# Zenza Bronica Question.



## Jrlowe14 (Apr 5, 2012)

My uncle passed away a few years ago. He was a professional photographer. I was going through some of his old lenses and cameras and ran across a Zenza Bronica ETRS. Still in great condition, but it looks very old and antique. 

Could you guys give me any insight as to why he still might have been using this? I'm guessing it was for portrait work as he did a lot of weddings. If I took it to the local camera shop, do you think they would be able to help me get it taking photos again?


----------



## KmH (Apr 5, 2012)

Zenza Bronica ETR - Camerapedia


----------



## Mot (Apr 5, 2012)

They're really nice cameras. Out of the few medium format cameras I've had the opportunity to use, the Mamiya RB67, Pentax 645, Zenza Bronica and a Lubitel, it's definitely my favourite to actually *use*. These days you'd use 120 film because of the _'higher resolution'_ it gives. Each frame is significantly bigger than a crop frame or even full frame DSLR, that means more detail and more room for enlargement!

It's one of the more compact medium format SLRs that you'll find, especially compared to the RB. The smaller size means that you'll not mind carrying it around as much as other pro-grade roll film cameras. I also found it slightly easier to use than the Mamiya or Pentax; the Mamiya had a fiddly film back and the Pentax had a habit of letting the film slip off the take-up spool 3-4 shots in.

It's a great camera. Have you tried firing it without film? You'll have to take the dark slide out, that confused me for a while!


----------



## cardcoach (Nov 5, 2012)

It's a great camera. Have you tried firing it without film?
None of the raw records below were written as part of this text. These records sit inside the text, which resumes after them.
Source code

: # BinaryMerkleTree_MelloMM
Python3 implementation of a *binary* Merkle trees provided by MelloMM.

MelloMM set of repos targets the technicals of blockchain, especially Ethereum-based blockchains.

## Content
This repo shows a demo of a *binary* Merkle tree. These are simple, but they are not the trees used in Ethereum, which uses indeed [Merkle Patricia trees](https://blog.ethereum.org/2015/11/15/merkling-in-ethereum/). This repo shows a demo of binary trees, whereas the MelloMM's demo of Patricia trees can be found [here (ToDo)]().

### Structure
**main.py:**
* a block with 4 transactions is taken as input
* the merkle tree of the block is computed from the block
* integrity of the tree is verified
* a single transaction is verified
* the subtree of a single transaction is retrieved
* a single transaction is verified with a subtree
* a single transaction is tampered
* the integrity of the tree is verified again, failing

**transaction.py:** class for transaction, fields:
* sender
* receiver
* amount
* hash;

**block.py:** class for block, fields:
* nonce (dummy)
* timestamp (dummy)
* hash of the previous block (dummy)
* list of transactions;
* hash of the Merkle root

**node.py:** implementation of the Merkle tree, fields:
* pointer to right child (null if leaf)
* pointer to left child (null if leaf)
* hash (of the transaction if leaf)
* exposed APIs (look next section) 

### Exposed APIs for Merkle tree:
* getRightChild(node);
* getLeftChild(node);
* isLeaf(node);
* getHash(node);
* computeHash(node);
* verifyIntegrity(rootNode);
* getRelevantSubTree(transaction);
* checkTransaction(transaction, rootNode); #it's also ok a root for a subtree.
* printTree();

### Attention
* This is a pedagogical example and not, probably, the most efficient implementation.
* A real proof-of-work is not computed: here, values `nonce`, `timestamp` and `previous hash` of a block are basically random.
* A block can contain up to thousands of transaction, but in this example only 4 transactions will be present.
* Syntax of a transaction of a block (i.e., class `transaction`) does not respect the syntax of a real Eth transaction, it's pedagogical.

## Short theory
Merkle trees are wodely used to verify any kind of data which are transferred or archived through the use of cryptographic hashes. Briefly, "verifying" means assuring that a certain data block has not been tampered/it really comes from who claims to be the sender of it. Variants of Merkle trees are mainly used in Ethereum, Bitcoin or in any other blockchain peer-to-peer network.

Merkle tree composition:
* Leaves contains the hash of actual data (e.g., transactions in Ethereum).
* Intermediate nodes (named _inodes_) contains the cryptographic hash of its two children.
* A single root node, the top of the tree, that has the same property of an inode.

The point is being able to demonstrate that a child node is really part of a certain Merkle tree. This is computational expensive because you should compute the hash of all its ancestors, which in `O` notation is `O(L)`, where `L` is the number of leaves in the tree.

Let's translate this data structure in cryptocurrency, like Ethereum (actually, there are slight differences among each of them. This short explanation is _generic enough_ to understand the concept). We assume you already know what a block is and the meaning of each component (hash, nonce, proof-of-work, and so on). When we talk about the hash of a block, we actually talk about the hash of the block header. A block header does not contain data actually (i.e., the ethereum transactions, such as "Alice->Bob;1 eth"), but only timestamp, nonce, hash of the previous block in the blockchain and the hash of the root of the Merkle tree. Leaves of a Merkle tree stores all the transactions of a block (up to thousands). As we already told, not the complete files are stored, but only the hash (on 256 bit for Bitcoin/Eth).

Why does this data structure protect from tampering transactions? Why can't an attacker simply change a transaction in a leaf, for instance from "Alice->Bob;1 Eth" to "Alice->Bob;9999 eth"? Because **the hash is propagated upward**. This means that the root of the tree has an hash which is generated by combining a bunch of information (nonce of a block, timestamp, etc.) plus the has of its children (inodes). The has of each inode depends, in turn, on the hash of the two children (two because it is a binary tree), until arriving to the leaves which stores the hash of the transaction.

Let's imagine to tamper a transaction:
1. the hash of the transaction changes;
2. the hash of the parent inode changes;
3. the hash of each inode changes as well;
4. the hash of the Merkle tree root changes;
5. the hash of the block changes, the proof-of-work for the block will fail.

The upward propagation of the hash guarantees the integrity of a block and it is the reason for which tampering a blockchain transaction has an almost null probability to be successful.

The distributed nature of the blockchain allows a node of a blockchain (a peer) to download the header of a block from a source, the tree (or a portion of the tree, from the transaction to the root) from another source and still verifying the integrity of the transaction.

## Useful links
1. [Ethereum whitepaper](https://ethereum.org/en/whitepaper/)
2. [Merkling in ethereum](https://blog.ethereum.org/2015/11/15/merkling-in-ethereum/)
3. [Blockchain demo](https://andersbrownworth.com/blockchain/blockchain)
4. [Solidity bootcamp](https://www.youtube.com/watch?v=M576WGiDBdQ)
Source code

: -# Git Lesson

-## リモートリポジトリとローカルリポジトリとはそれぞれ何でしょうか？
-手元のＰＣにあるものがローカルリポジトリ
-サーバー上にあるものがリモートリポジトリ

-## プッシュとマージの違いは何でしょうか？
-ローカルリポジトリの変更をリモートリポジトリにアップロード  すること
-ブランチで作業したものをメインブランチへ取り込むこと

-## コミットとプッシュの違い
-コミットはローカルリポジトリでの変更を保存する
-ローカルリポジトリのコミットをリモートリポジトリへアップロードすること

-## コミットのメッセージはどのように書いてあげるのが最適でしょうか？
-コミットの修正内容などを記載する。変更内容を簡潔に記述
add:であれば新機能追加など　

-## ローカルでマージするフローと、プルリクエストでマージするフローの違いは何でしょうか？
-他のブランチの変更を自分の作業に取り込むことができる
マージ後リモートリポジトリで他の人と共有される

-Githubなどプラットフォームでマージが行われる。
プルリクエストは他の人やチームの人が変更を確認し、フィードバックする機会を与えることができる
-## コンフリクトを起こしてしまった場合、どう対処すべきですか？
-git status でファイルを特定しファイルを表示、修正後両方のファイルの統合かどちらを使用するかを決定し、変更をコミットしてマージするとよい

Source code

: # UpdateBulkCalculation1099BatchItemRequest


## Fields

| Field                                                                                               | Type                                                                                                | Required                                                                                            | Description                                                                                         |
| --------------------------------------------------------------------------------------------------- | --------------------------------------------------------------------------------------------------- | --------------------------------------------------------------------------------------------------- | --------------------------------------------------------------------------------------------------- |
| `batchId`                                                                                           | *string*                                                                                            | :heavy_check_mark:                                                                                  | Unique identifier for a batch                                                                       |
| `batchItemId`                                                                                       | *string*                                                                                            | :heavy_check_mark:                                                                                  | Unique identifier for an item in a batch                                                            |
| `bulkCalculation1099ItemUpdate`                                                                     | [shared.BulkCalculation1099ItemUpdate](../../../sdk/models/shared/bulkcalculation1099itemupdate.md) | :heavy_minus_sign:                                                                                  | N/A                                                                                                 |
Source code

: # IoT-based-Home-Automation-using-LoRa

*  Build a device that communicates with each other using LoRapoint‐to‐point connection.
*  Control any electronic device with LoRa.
You'll have to take the dark slide out, that confused me for a while![/QUOTE]

I just got one and am eager to try her out.  Question though is I cannot get it to fire.  I have the etrs model with prism viewfinder.  Does it need to have film in it?  I took out the film slide out and it still does not fire.  Wondering if I should be doing anything else.  

Thanks,

Mike C


----------



## Tuffythepug (Nov 5, 2012)

Cardcoach
I have a Bronica ETRS.   There is a locking ring around the shutter release button on the front under the lens.  It has three settings;  two of those positions are locking features.  Make sure you have it set in the right position.    My manual lists the following reasons why the shutter cannot be released:
1.  Shutter release button is locked
2.  Dark slide is still inserted
3.  Film winding crank has not been rotated fully.  (Same when the exposure counter is still between "S" and "1")
4.  Shutter is not cocked
5.  Lens is not properly attached.
6.  Lens release button is being depressed
7.  All frames of film have been exposed already

I'm sure one or more of these situations is involved in your in-ability to trip the shutter

Jrlowe14
I'm pretty sure you can get it working.  They are kind of  quirky and you have to know how to operate one.  But the reward is a  nice big negative that is easy to work with and the lenses are very good.   As I said, I have a manual so just ask if you have any further questions about any of it's operational features


----------



## cardcoach (Nov 7, 2012)

Tuffy, I called Koh's camera repair, (they specialize in Bronicas).  He told me I had to put the camera into multiple exposure and to remove the slide.  You can then fire the shutter multiple times without having film in the camera.  Now I am just waiting for a take up spool and film to put into the camera to give it a test.  Hopefully everything will arrive by the weekend.  WooHoo!

Mike


----------



## Tuffythepug (Nov 7, 2012)

cardcoach said:


> Tuffy, I called Koh's camera repair, (they specialize in Bronicas).  He told me I had to put the camera into multiple exposure and to remove the slide.  You can then fire the shutter multiple times without having film in the camera.  Now I am just waiting for a take up spool and film to put into the camera to give it a test.  Hopefully everything will arrive by the weekend.  WooHoo!
> 
> Mike



Mike
Koh's gave you good information.   Most of the things I itemized related to a situation in which the camera is loaded with film but the shutter won't fire.  Did you find the multiple exposure switch ? Make sure you put the switch back in the normal position when you load film. Also, loading film is a bit tricky the first couple of times you do it; make sure you stop winding when the red arrow on the backing becomes visible.  
The Bronica ETRS is a very good camera and you should get excellent results when you get it all figured out.


----------